About
Chris Brown is an inveterate explorer who started his adventures by backpacking in South America during the days of the Sendero Luminoso (Shining Path) kidnappings in Peru and definitely pre-Facebook/Instagram, so his poor parents didn’t know where he was or if he’d be coming back.
Recent highlights include visiting the ‘regular’ South Pole with Buzz Aldrin and raising money with a dinner party at Mt Everest Base camp.

It was at the Base Camp party organised by Neil Laughton that Chris heard about the Seven Summits Challenge where people climb the highest mountains in each of the seven continents. However, having seen the traffic jams on Mount Everest with the chance of losing your life through somebody else’s inability or lack of fitness, he dismissed the idea.

Instead he got to thinking about a concept he’d been introduced to by Patrick Woodhead at White Desert (who lead the first ever East to West traverse of Antarctica,) on the aforementioned South Pole journey.

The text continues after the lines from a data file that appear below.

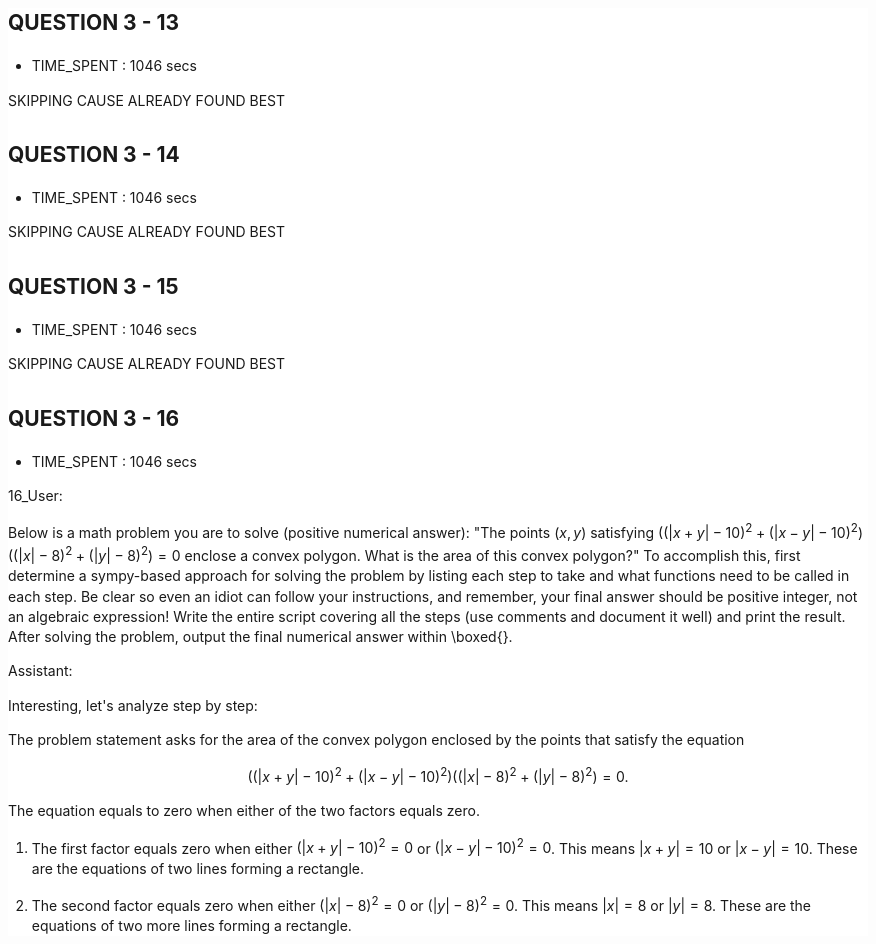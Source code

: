 ## QUESTION 3 - 13 
- TIME_SPENT : 1046 secs

SKIPPING CAUSE ALREADY FOUND BEST



## QUESTION 3 - 14 
- TIME_SPENT : 1046 secs

SKIPPING CAUSE ALREADY FOUND BEST



## QUESTION 3 - 15 
- TIME_SPENT : 1046 secs

SKIPPING CAUSE ALREADY FOUND BEST



## QUESTION 3 - 16 
- TIME_SPENT : 1046 secs

16_User:

Below is a math problem you are to solve (positive numerical answer):
"The points $\left(x, y\right)$ satisfying $((\vert x + y \vert - 10)^2 + ( \vert x - y \vert - 10)^2)((\vert x \vert - 8)^2 + ( \vert y \vert - 8)^2) = 0$ enclose a convex polygon. What is the area of this convex polygon?"
To accomplish this, first determine a sympy-based approach for solving the problem by listing each step to take and what functions need to be called in each step. Be clear so even an idiot can follow your instructions, and remember, your final answer should be positive integer, not an algebraic expression!
Write the entire script covering all the steps (use comments and document it well) and print the result. After solving the problem, output the final numerical answer within \boxed{}.

Assistant: 

Interesting, let's analyze step by step:



The problem statement asks for the area of the convex polygon enclosed by the points that satisfy the equation 

$$((\vert x + y \vert - 10)^2 + ( \vert x - y \vert - 10)^2)((\vert x \vert - 8)^2 + ( \vert y \vert - 8)^2) = 0.$$

The equation equals to zero when either of the two factors equals zero. 

1. The first factor equals zero when either $(\vert x + y \vert - 10)^2 = 0$ or $(\vert x - y \vert - 10)^2 = 0$. This means $\vert x + y \vert = 10$ or $\vert x - y \vert = 10$. These are the equations of two lines forming a rectangle.

2. The second factor equals zero when either $(\vert x \vert - 8)^2 = 0$ or $(\vert y \vert - 8)^2 = 0$. This means $\vert x \vert = 8$ or $\vert y \vert = 8$. These are the equations of two more lines forming a rectangle.
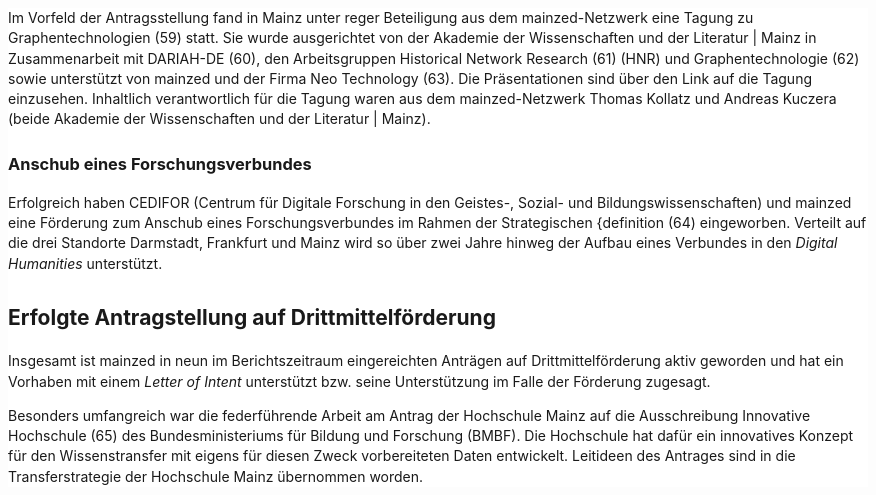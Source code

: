 Im Vorfeld der Antragsstellung fand in Mainz unter reger Beteiligung aus dem mainzed-Netzwerk eine Tagung zu Graphentechnologien (59) statt. Sie wurde ausgerichtet von der Akademie der Wissenschaften und der Literatur | Mainz in Zusammenarbeit mit DARIAH-DE (60), den Arbeitsgruppen Historical Network Research (61) (HNR) und Graphentechnologie (62) sowie unterstützt von mainzed und der Firma Neo Technology (63). Die Präsentationen sind über den Link auf die Tagung einzusehen. Inhaltlich verantwortlich für die Tagung waren aus dem mainzed-Netzwerk Thomas Kollatz und Andreas Kuczera (beide Akademie der Wissenschaften und der Literatur | Mainz).

### Anschub eines Forschungsverbundes
Erfolgreich haben CEDIFOR (Centrum für Digitale Forschung in den Geistes-, Sozial- und Bildungswissenschaften) und mainzed eine Förderung zum Anschub eines Forschungsverbundes im Rahmen der Strategischen {definition (64) eingeworben. Verteilt auf die drei Standorte Darmstadt, Frankfurt und Mainz wird so über zwei Jahre hinweg der Aufbau eines Verbundes in den *Digital Humanities* unterstützt. 




## Erfolgte Antragstellung auf Drittmittelförderung
Insgesamt ist mainzed  in neun im Berichtszeitraum eingereichten Anträgen auf Drittmittelförderung aktiv geworden und hat ein Vorhaben mit einem *Letter of Intent* unterstützt bzw. seine Unterstützung im Falle der Förderung zugesagt. 

Besonders umfangreich war die federführende Arbeit am Antrag der Hochschule Mainz auf die Ausschreibung Innovative Hochschule (65) des Bundesministeriums für Bildung und Forschung (BMBF). Die Hochschule hat dafür ein innovatives Konzept für den Wissenstransfer mit eigens für diesen Zweck vorbereiteten Daten entwickelt. Leitideen des Antrages sind in die Transferstrategie der Hochschule Mainz übernommen worden.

He’d informed us that there are five south poles:
- The Geographic South Pole
- The South Magnetic Pole
- The Geomagnetic south Pole
- The Ceremonial south Pole, and
- The Southern Pole of Inaccessibility
Thinking it would be a cool idea to go to the latter, and after a bit more investigation, that idea spread into a challenge of visiting as many Poles of Inaccessibility as possible, including the newly defined Points of Inaccessibility and defining the concept of The Seven Poles to rival The Seven Summits.
Future plans include going into space with Virgin Galactic and submarining into the Marianas Trench.
In his ‘spare’ time Chris enjoys racing cars, off-piste skiing and triathlon.